All lines in the material below that hold "error" should be found and copied.
——
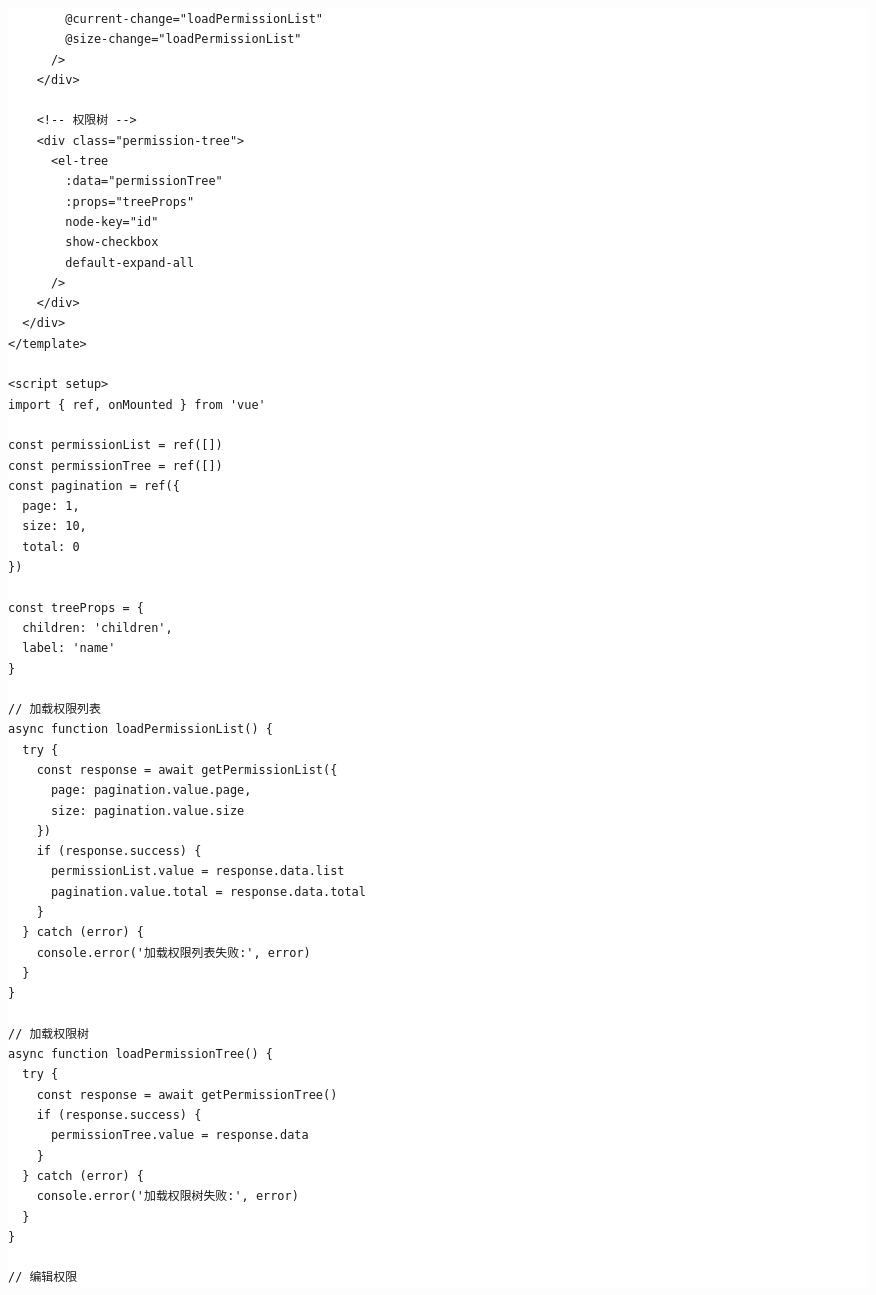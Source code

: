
 ```vue
        @current-change="loadPermissionList"
        @size-change="loadPermissionList"
      />
    </div>

    <!-- 权限树 -->
    <div class="permission-tree">
      <el-tree
        :data="permissionTree"
        :props="treeProps"
        node-key="id"
        show-checkbox
        default-expand-all
      />
    </div>
  </div>
</template>

<script setup>
import { ref, onMounted } from 'vue'

const permissionList = ref([])
const permissionTree = ref([])
const pagination = ref({
  page: 1,
  size: 10,
  total: 0
})

const treeProps = {
  children: 'children',
  label: 'name'
}

// 加载权限列表
async function loadPermissionList() {
  try {
    const response = await getPermissionList({
      page: pagination.value.page,
      size: pagination.value.size
    })
    if (response.success) {
      permissionList.value = response.data.list
      pagination.value.total = response.data.total
    }
  } catch (error) {
    console.error('加载权限列表失败:', error)
  }
}

// 加载权限树
async function loadPermissionTree() {
  try {
    const response = await getPermissionTree()
    if (response.success) {
      permissionTree.value = response.data
    }
  } catch (error) {
    console.error('加载权限树失败:', error)
  }
}

// 编辑权限
```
——
RESULT:
  } catch (error) {
    console.error('加载权限列表失败:', error)
  } catch (error) {
    console.error('加载权限树失败:', error)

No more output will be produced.